==== DATA FOR PROCESSING
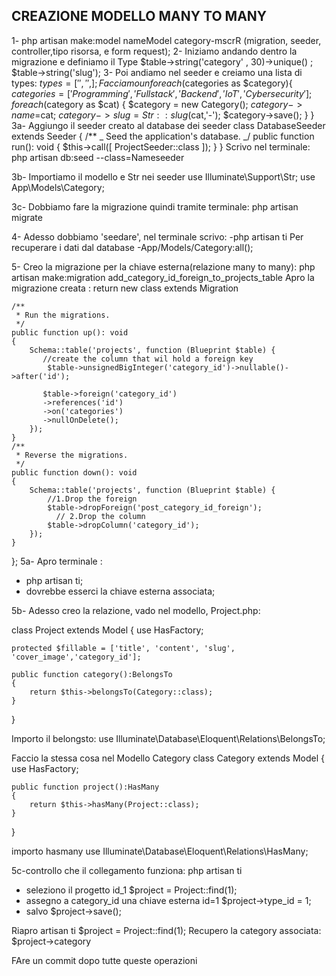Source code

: ## CREAZIONE MODELLO MANY TO MANY

1- php artisan make:model nameModel category-mscrR (migration, seeder, controller,tipo risorsa, e form request);
2- Iniziamo andando dentro la migrazione e definiamo il Type $table->string('category' , 30)->unique() ; $table->string('slug');
3- Poi andiamo nel seeder e creiamo una lista di types: $types = ['','',];
Facciamo un foreach ($categories as $category){
    $categories = ['Programming', 'Fullstack','Backend', 'IoT', 'Cyber security'];
        foreach ($category as $cat) {
            $category = new Category();
            $category->name =$cat;
$category->slug = Str::slug($cat,'-');
$category->save();
}
}
3a- Aggiungo il seeder creato al database dei seeder
class DatabaseSeeder extends Seeder
{
/\*\*
_ Seed the application's database.
_/
public function run(): void
{
$this->call([
ProjectSeeder::class
]);
}
}
Scrivo nel terminale: php artisan db:seed --class=Nameseeder

3b- Importiamo il modello e Str nei seeder
use Illuminate\Support\Str;
use App\Models\Category;

3c- Dobbiamo fare la migrazione quindi tramite terminale: php artisan migrate

4- Adesso dobbiamo 'seedare', nel terminale scrivo:
-php artisan ti
Per recuperare i dati dal database
-App/Models/Category:all();

5- Creo la migrazione per la chiave esterna(relazione many to many):
php artisan make:migration add_category_id_foreign_to_projects_table
Apro la migrazione creata :
return new class extends Migration

    /**
     * Run the migrations.
     */
    public function up(): void
    {
        Schema::table('projects', function (Blueprint $table) {
           //create the column that wil hold a foreign key
            $table->unsignedBigInteger('category_id')->nullable()->after('id');

           $table->foreign('category_id')
           ->references('id')
           ->on('categories')
           ->nullOnDelete();
        });
    }
    /**
     * Reverse the migrations.
     */
    public function down(): void
    {
        Schema::table('projects', function (Blueprint $table) {
            //1.Drop the foreign
            $table->dropForeign('post_category_id_foreign');
              // 2.Drop the column
            $table->dropColumn('category_id');
        });
    }

};
5a- Apro terminale :

-   php artisan ti;
-   dovrebbe esserci la chiave esterna associata;

5b- Adesso creo la relazione, vado nel modello, Project.php:

class Project extends Model
{
use HasFactory;

    protected $fillable = ['title', 'content', 'slug', 'cover_image','category_id'];

    public function category():BelongsTo
    {
        return $this->belongsTo(Category::class);
    }

}

Importo il belongsto:
use Illuminate\Database\Eloquent\Relations\BelongsTo;

Faccio la stessa cosa nel Modello Category
class Category extends Model
{
use HasFactory;

    public function project():HasMany
    {
        return $this->hasMany(Project::class);
    }

}

importo hasmany
use Illuminate\Database\Eloquent\Relations\HasMany;

5c-controllo che il collegamento funziona:
php artisan ti

-   seleziono il progetto id_1
    $project = Project::find(1);
-   assegno a category_id una chiave esterna id=1
    $project->type_id = 1;
-   salvo
    $project->save();

Riapro artisan ti
$project = Project::find(1);
Recupero la category associata:
$project->category

FAre un commit dopo tutte queste operazioni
========
▶ _WHAT THE TASK ASKS_:
When you copy the data above, keep each line exact and omit the pictures.

▶ _REPLY TO THE TASK_:
Source code

: ## CREAZIONE MODELLO MANY TO MANY

1- php artisan make:model nameModel category-mscrR (migration, seeder, controller,tipo risorsa, e form request);
2- Iniziamo andando dentro la migrazione e definiamo il Type $table->string('category' , 30)->unique() ; $table->string('slug');
3- Poi andiamo nel seeder e creiamo una lista di types: $types = ['','',];
Facciamo un foreach ($categories as $category){
    $categories = ['Programming', 'Fullstack','Backend', 'IoT', 'Cyber security'];
        foreach ($category as $cat) {
            $category = new Category();
            $category->name =$cat;
$category->slug = Str::slug($cat,'-');
$category->save();
}
}
3a- Aggiungo il seeder creato al database dei seeder
class DatabaseSeeder extends Seeder
{
/\*\*
_ Seed the application's database.
_/
public function run(): void
{
$this->call([
ProjectSeeder::class
]);
}
}
Scrivo nel terminale: php artisan db:seed --class=Nameseeder

3b- Importiamo il modello e Str nei seeder
use Illuminate\Support\Str;
use App\Models\Category;

3c- Dobbiamo fare la migrazione quindi tramite terminale: php artisan migrate

4- Adesso dobbiamo 'seedare', nel terminale scrivo:
-php artisan ti
Per recuperare i dati dal database
-App/Models/Category:all();

5- Creo la migrazione per la chiave esterna(relazione many to many):
php artisan make:migration add_category_id_foreign_to_projects_table
Apro la migrazione creata :
return new class extends Migration

    /**
     * Run the migrations.
     */
    public function up(): void
    {
        Schema::table('projects', function (Blueprint $table) {
           //create the column that wil hold a foreign key
            $table->unsignedBigInteger('category_id')->nullable()->after('id');

           $table->foreign('category_id')
           ->references('id')
           ->on('categories')
           ->nullOnDelete();
        });
    }
    /**
     * Reverse the migrations.
     */
    public function down(): void
    {
        Schema::table('projects', function (Blueprint $table) {
            //1.Drop the foreign
            $table->dropForeign('post_category_id_foreign');
              // 2.Drop the column
            $table->dropColumn('category_id');
        });
    }

};
5a- Apro terminale :

-   php artisan ti;
-   dovrebbe esserci la chiave esterna associata;

5b- Adesso creo la relazione, vado nel modello, Project.php:

class Project extends Model
{
use HasFactory;

    protected $fillable = ['title', 'content', 'slug', 'cover_image','category_id'];

    public function category():BelongsTo
    {
        return $this->belongsTo(Category::class);
    }

}

Importo il belongsto:
use Illuminate\Database\Eloquent\Relations\BelongsTo;

Faccio la stessa cosa nel Modello Category
class Category extends Model
{
use HasFactory;

    public function project():HasMany
    {
        return $this->hasMany(Project::class);
    }

}

importo hasmany
use Illuminate\Database\Eloquent\Relations\HasMany;

5c-controllo che il collegamento funziona:
php artisan ti

-   seleziono il progetto id_1
    $project = Project::find(1);
-   assegno a category_id una chiave esterna id=1
    $project->type_id = 1;
-   salvo
    $project->save();

Riapro artisan ti
$project = Project::find(1);
Recupero la category associata:
$project->category

FAre un commit dopo tutte queste operazioni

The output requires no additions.